O longa-metragem Regra 34, da diretora brasileira Julia Murat, traz à tona questões referentes às práticas de BDSM (Bondage, Disciplina, Dominação-Submissão e Sadomasoquismo), mescladas em um olhar político sobre a sociedade brasileira. O trabalho coproduzido com a França recebeu no último sábado (13) o Leopardo de Ouro, prêmio máximo no 75º Festival Internacional de Cinema de Locarno, na Suíça.

Receber prêmios abre portas para qualquer cineasta, mas ganhá-lo em Locarno é como começar um novo ciclo. O festival suíço é conhecido por sua programação de filmes independentes e nomes emergentes do audiovisual. É um dos festivais mais antigos da Europa e até a edição deste ano somente o brasileiro Glauber Rocha havia recebido o Leopardo de Ouro por seu Terra em Transe (1967).

Em Regra 34, a advogada Simone (Sol Miranda) inicia um curso preparatório para ser uma defensora pública dos direitos das mulheres. Sua vida cotidiana consiste em estudos jurídicos, aulas de kung fu e sessões no Chaturbate, com as quais ela levanta dinheiro.

Em "Regra 34", Sol Miranda vive a advogada Simone, que passa em concurso para a defensoria pública e explora o mundo do BDSM (Foto: Divulgação)
Em “Regra 34”, Sol Miranda vive a advogada Simone, que passa em concurso para a defensoria pública e explora o mundo do BDSM (Foto: Divulgação)

Enquanto assiste a um filme de BDSM, Simone é tomada pela expressão que vê no rosto de uma mulher – uma mistura de medo e êxtase –, o que a fascina. O filme atrai tanto o seu impulso de gratificação sexual como os seus medos e concretiza um desejo urgente. Uma vontade insaciável por perder o controle assume o seu lugar, levando a protagonista a mergulhar no universo do BDSM. No elenco também estão Lorena Comparato, Lucas Andrade, Isabella Mariotto, Rodrigo Bolzan e Raquel Karro.

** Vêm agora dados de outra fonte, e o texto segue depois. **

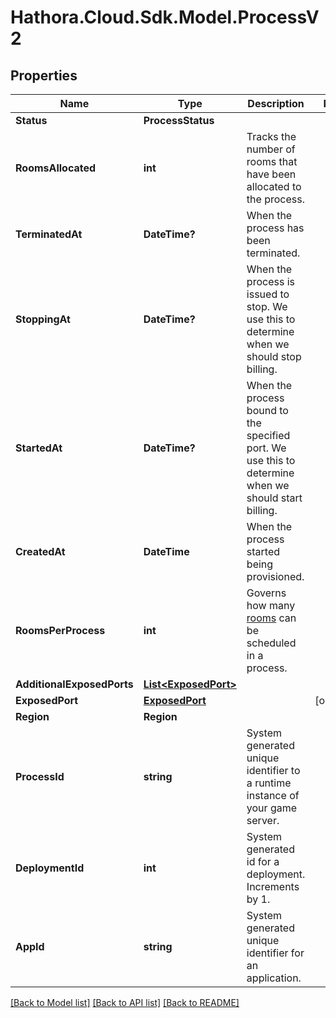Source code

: # Hathora.Cloud.Sdk.Model.ProcessV2

## Properties

Name | Type | Description | Notes
------------ | ------------- | ------------- | -------------
**Status** | **ProcessStatus** |  | 
**RoomsAllocated** | **int** | Tracks the number of rooms that have been allocated to the process. | 
**TerminatedAt** | **DateTime?** | When the process has been terminated. | 
**StoppingAt** | **DateTime?** | When the process is issued to stop. We use this to determine when we should stop billing. | 
**StartedAt** | **DateTime?** | When the process bound to the specified port. We use this to determine when we should start billing. | 
**CreatedAt** | **DateTime** | When the process started being provisioned. | 
**RoomsPerProcess** | **int** | Governs how many [rooms](https://hathora.dev/docs/concepts/hathora-entities#room) can be scheduled in a process. | 
**AdditionalExposedPorts** | [**List&lt;ExposedPort&gt;**](ExposedPort.md) |  | 
**ExposedPort** | [**ExposedPort**](ExposedPort.md) |  | [optional] 
**Region** | **Region** |  | 
**ProcessId** | **string** | System generated unique identifier to a runtime instance of your game server. | 
**DeploymentId** | **int** | System generated id for a deployment. Increments by 1. | 
**AppId** | **string** | System generated unique identifier for an application. | 

[[Back to Model list]](../README.md#documentation-for-models) [[Back to API list]](../README.md#documentation-for-api-endpoints) [[Back to README]](../README.md)

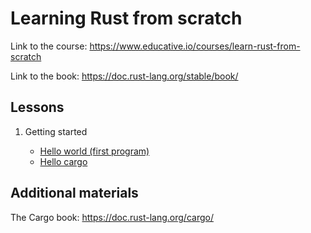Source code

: # Learning Rust from scratch

Link to the course: https://www.educative.io/courses/learn-rust-from-scratch

Link to the book: https://doc.rust-lang.org/stable/book/


## Lessons

1. Getting started

    - [Hello world (first program)](getting-started/hello-world/)
    - [Hello cargo](getting-started/hello-cargo/)

## Additional materials

The Cargo book: https://doc.rust-lang.org/cargo/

Murat traz em sua direção uma série de elementos que cria a humanidade de uma personagem feminina e também as contradições dentro do seu desejo. Os vilões do filme estão incorporados na instituição, o que torna o longa político e, por vezes, dá-lhe um viés didático sobre políticas públicas e questões raciais.

“Tem algumas coisas difíceis para se ver no filme, mas é interessante ver política e BDSM sendo abordados em personagens pouco vistos no cinema”, diz o produtor suíço Michael Graf ao final da sessão no Festival. Assista ao trailer de Regra 34 abaixo.

Desafios do cinema brasileiro

Sem apoio federal, o audiovisual brasileiro se agarra nos últimos anos às coproduções com outros países, fundos internacionais de incentivo e produções para o streaming. Em diversas camadas, Regra 34 é uma crítica à perseguição contra um audiovisual feito com histórias LGBT+ e enredos que partem de personagens e lugares não baseados em estereótipos.

Em julho de 2021, Murat teve seu filme selecionado pela comissão do Fundo Audiovisual de Gotemburgo, na Suécia, para receber Є 35 mil (aproximadamente R$ 215 mil). Lançado pelo Festival Internacional de Cinema de Gotemburgo, o fundo é uma iniciativa do governo sueco de apoio ao audiovisual de países onde a cultura, a democracia e a economia estão em risco.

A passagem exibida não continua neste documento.